No other base metal is in such a poor state fundamentally, besides perhaps aluminium, yet nickel has seen its price rise by as much as 39% since 1st April, to more than $14,000/t by 12th May; it has since corrected with the rest of the complex to $12,350/t as at 15th May, says a research report from Fortis Metals Monthly.

In our view, the high nickel price stands as testimony to the elevated sense of optimism that has seen base metals stage
remarkable rallies - with occasional corrections - over the past few months. It also serves as a warning as to what must come in the following few months in order to balance supply with demand, and that is price correction.

LME nickel stocks are at their highest since 1995 when the three-month price averaged $8,360/t. Today the price is almost $6,000t higher, although back in 1995 Chinese consumption was insignificant, while today China is the world's top consumer nation.

However, we are in the midst of the worst global recession in decades and the contraction in US and European consumption is likely to more than offset any growth in Chinese demand. In nickel’s favour is the volume of production that has been cut in 2009.
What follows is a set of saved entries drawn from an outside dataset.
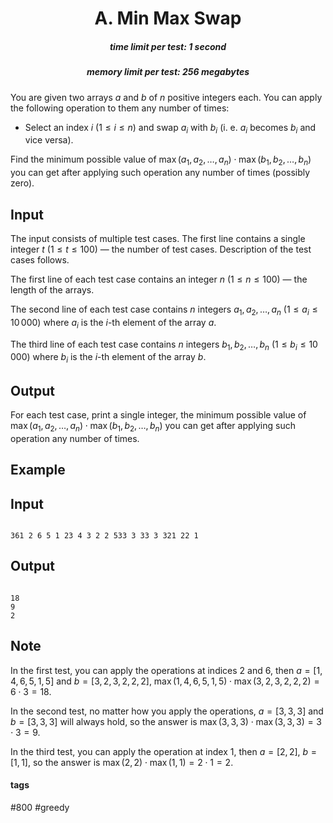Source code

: <h1 style='text-align: center;'> A. Min Max Swap</h1>

<h5 style='text-align: center;'>time limit per test: 1 second</h5>
<h5 style='text-align: center;'>memory limit per test: 256 megabytes</h5>

You are given two arrays $a$ and $b$ of $n$ positive integers each. You can apply the following operation to them any number of times:

* Select an index $i$ ($1\leq i\leq n$) and swap $a_i$ with $b_i$ (i. e. $a_i$ becomes $b_i$ and vice versa).

Find the minimum possible value of $\max(a_1, a_2, \ldots, a_n) \cdot \max(b_1, b_2, \ldots, b_n)$ you can get after applying such operation any number of times (possibly zero). 

## Input

The input consists of multiple test cases. The first line contains a single integer $t$ ($1 \leq t \leq 100$) — the number of test cases. Description of the test cases follows.

The first line of each test case contains an integer $n$ ($1\le n\le 100$) — the length of the arrays.

The second line of each test case contains $n$ integers $a_1, a_2, \ldots, a_n$ ($1 \le a_i \le 10\,000$) where $a_i$ is the $i$-th element of the array $a$.

The third line of each test case contains $n$ integers $b_1, b_2, \ldots, b_n$ ($1 \le b_i \le 10\,000$) where $b_i$ is the $i$-th element of the array $b$.

## Output

For each test case, print a single integer, the minimum possible value of $\max(a_1, a_2, \ldots, a_n) \cdot \max(b_1, b_2, \ldots, b_n)$ you can get after applying such operation any number of times.

## Example

## Input


```

361 2 6 5 1 23 4 3 2 2 533 3 33 3 321 22 1
```
## Output


```

18
9
2

```
## Note

In the first test, you can apply the operations at indices $2$ and $6$, then $a = [1, 4, 6, 5, 1, 5]$ and $b = [3, 2, 3, 2, 2, 2]$, $\max(1, 4, 6, 5, 1, 5) \cdot \max(3, 2, 3, 2, 2, 2) = 6 \cdot 3 = 18$.

In the second test, no matter how you apply the operations, $a = [3, 3, 3]$ and $b = [3, 3, 3]$ will always hold, so the answer is $\max(3, 3, 3) \cdot \max(3, 3, 3) = 3 \cdot 3 = 9$.

In the third test, you can apply the operation at index $1$, then $a = [2, 2]$, $b = [1, 1]$, so the answer is $\max(2, 2) \cdot \max(1, 1) = 2 \cdot 1 = 2$.



#### tags 

#800 #greedy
We estimate more than 310,000t of mined nickel has been removed in 2009 – the most as a proportion of total production in 2008 than any other base metal; while new supply that was previously scheduled to come online in 2009 will likely be delayed for the most part. We therefore expect mined nickel production to decline almost 9% in 2009, while demand falls by almost 10%, resulting in a surplus of 70,000t.

It may be more, if demand stays as low as it has so far this year, or it may decline should miners make further cuts and closures.

According to Acerinox, the world's largest stainless steel producer (stainless steel accounts for about two-thirds of nickel offtake), demand should recover in Q3 2009, but in our view it is not likely to recover until early 2010.

Nickel Outlook
The nickel price has overshot after tracking the rise in the copper price. There is no fundamental reason for this besides the misleading rise in Chinese refined nickel imports, which in our view do no more than highlight the premium between Chinese nickel prices and the LME price, and also perhaps some restocking. We are therefore sticking with the view that the price must come down.

This is even more likely given that we are heading into the traditionally quiet summer months. Short-term LME three-month price: $11,250/t-$14,500/t.